In your 20s, setting solid financial goals can lay the groundwork for long-term financial success. A little time spent planning can help you avoid a lot of money woes both now and in the future. So, what are the 5 financial mistakes to avoid in your 20s? Read on.

How to Avoid Financial Mistakes in Your 20s

Mistake 1  - Not Having an Emergency Fund – How Much Money Should You Save by 30?

One of the biggest financial mistakes is not having savings to fall back on. Aim to have 3-6 months of living expenses saved to protect yourself from unexpected costs.

Having an emergency fund is key to financial planning and the minimum you should aim for in terms of savings. Think about having 3-6 months’ worth of living expenses to cover you if you change jobs, get made redundant, or have a hefty bill to pay.

Set a monthly savings goal and ask: How much money should I have saved by 30? Well, if you’re wondering, the average for the UK is around £3748.

If you’d like to see how you stack up and compare to other people, your age in terms of savings, check out our Average savings article based on Age. If you can create a savings pot now in your 20s, you’ll form the habit for life, which is great news as life has a way of throwing curve balls at you.

Mistake 2 – Making Minimum Payments Only – How to Pay Off Debt in Your 20s

Paying only the minimum on credit cards or loans increases the amount of interest you’ll pay. In your 20s, focus on paying more than the minimum to reduce debt faster and save on interest.

Credit cards have notoriously high interest rates when you flip over to their standard rate, and managing debt effectively is crucial. Your debt can build up quickly, especially if you use it for big purchases. If you are not good at keeping track of this and not good at managing credit card debt and switching your card to a new lower rate, then pay off the debt as soon as you can and ideally always more than the minimum payment. Student loans are another source of debt, and while they have much lower rates than standard credit card rates, you should look to pay them off as soon as you can to avoid long-term interest payments.

Mistake 3: Neglecting Investments – Start Investing in Your 20s to Grow Wealth

Starting to invest early is key to growing wealth. Learn how the power of compound interest can help your money grow exponentially when you invest in your 20s.
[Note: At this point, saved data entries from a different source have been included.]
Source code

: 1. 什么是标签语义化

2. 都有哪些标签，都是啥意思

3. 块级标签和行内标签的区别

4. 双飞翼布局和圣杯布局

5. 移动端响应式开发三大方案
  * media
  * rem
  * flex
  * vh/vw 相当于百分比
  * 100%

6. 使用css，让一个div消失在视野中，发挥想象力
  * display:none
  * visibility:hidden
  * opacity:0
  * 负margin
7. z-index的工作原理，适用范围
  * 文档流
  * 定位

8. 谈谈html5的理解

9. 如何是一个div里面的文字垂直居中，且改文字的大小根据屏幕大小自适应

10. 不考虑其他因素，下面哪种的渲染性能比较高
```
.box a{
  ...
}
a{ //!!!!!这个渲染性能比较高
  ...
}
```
So, what is the best way to start investing in your 20s? That’s easy to answer – just start, but start now; the sooner, the better. If you haven’t heard of compound interest and how powerful it can be to make money over time, then check out our article on compound interest and the compound interest calculator. Simply put, the sooner you start investing and saving, the better; this is a huge advantage of being in your 20s compared to someone in their 30s or 40s. There are lots of low-risk options on how to save money in your 20s, whether it’s a high-interest saving account with your bank or investing in an ETF such as the FTSE100 ( the hundred biggest UK companies bunched together, so your risk is diversified). How much should you invest?– well, if you can invest 10% of your income a month, it’s a great start. But if you can only invest £10 a month, this is also a great start – just be sure to increase it over time, such as when you get a pay rise.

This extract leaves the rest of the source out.